The U.S. Forest Service's refusal to cut down trees already destroyed by the bark beetle triggered Pollick's request. He ran up against the problem when his landscape committee began removing dead trees on private property in Portal IV.

"It's my responsibility to get the diseased trees taken out, and we're taking out somewhere between 180 and 190 in the next 45 days," Pollick said, "but we can't touch the stuff in the national forest which abuts a bunch of property up there.

"We've got one owner who has taken out 30 trees, but if he goes across the line there's 100 more that are on the national forest, and those things are beetle factories."

The Forest Service, Pollick says, has taken the position that if the tree is dead the beetles are gone.

"Talk to anybody up here who cuts trees, and they'll tell you that's nonsense," he said. "They're full of beetles, and they're going to fly in the spring when it gets warm.

"So the dead trees are endangering all the uninfected trees around them."

Environmental issues have also become an impediment to the removal of diseased trees, according to Pollick.

"The environmental extremists are saying, ‘We don't want you to cut any roads into that area to take that lumber out.'

"They don't want the big, bad lumber companies to go in there," Pollick said. "Hell, we want the big, bad lumber companies to go in there and take out the dead ones."

Pollick believes this is yet another example, in this case a literal one, of environmentalists not seeing the forest for the trees.

"These are many of the same folks who now want to kill 30,000 wild trout below Glen Canyon dam in order to save a few hundred razorback suckers -- a 6-inch trash fish of no known distinction except for its ability to survive ..."

If Pollick can get the ponderosa pine declared an endangered species, it will become illegal not to remove diseased trees.

"The act says you cannot continue any activity that threatens the habitat of an endangered species," he said. "If the Forest Service refuses to cut down the trees, that's endangering the habitat -- so we're trying to turn it back against them."

According to the Endangered Species Act, a species (by definition birds, insects, fish, reptiles, mammals, crustaceans, flower, grasses and trees) can qualify as endangered because of any of the following factors:

  • The present or threatened destruction, modification or curtailment of its habitat or range.
  • Over-utilization for commercial, recreational, scientific or educational purposes.
  • Disease or predation.
  • The inadequacy of existing regulatory mechanisms.
  • Other natural or man-made factors affecting its continued existence.

The ponderosa pine meets these criteria, according to Pollick.

"We believe ... that the ponderosa pine qualifies as an endangered species, the habitat of which is threatened by a bark beetle infestation propagated by the unwillingness and/or inability of the state and federal authorities to remove the thousands of dead and diseased trees in our environment," he said. "Clearly, this inaction constitutes an environmental threat to the habitat of the ponderosa pine in northern Arizona."

The bark beetle, which threatens to destroy as much as 80 percent of the Rim country's ponderosa and piñon pine trees, kills a pine tree in 48 hours.
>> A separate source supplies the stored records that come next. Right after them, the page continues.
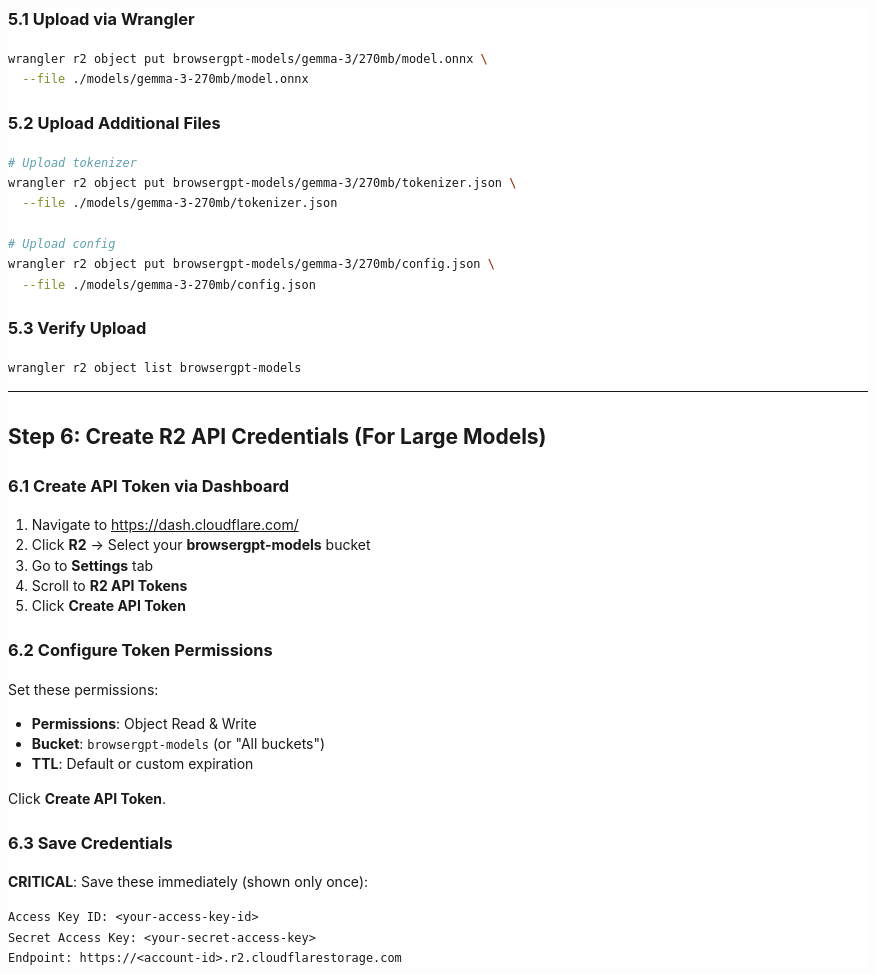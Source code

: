 ### 5.1 Upload via Wrangler

```bash
wrangler r2 object put browsergpt-models/gemma-3/270mb/model.onnx \
  --file ./models/gemma-3-270mb/model.onnx
```

### 5.2 Upload Additional Files

```bash
# Upload tokenizer
wrangler r2 object put browsergpt-models/gemma-3/270mb/tokenizer.json \
  --file ./models/gemma-3-270mb/tokenizer.json

# Upload config
wrangler r2 object put browsergpt-models/gemma-3/270mb/config.json \
  --file ./models/gemma-3-270mb/config.json
```

### 5.3 Verify Upload

```bash
wrangler r2 object list browsergpt-models
```

---

## Step 6: Create R2 API Credentials (For Large Models)

### 6.1 Create API Token via Dashboard

1. Navigate to https://dash.cloudflare.com/
2. Click **R2** → Select your **browsergpt-models** bucket
3. Go to **Settings** tab
4. Scroll to **R2 API Tokens**
5. Click **Create API Token**

### 6.2 Configure Token Permissions

Set these permissions:

- **Permissions**: Object Read & Write
- **Bucket**: `browsergpt-models` (or "All buckets")
- **TTL**: Default or custom expiration

Click **Create API Token**.

### 6.3 Save Credentials

**CRITICAL**: Save these immediately (shown only once):

```
Access Key ID: <your-access-key-id>
Secret Access Key: <your-secret-access-key>
Endpoint: https://<account-id>.r2.cloudflarestorage.com
```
Drought-stressed trees are unable to repel the insect as it bores into the bark, according to Bob Celaya, forest health specialist for the Arizona State Land Department.

"Coupled with the drought are overcrowded stands of ponderosa pine in these areas, all competing for the same limited moisture," Celaya said.

"It's got to be cut down in sections and hauled off, or it can be covered with plastic -- but that's not real successful," said John Dryer, supervisor-vice chairman of the Tonto Natural Resource Conservation District.

Rim country residents willing to assist Pollick with his effort can reach him at 476-5311.

"I'm just trying to get some of those guys inside the Beltway to realize there's life beyond the Potomac, and that there are some problems out here," Pollick said.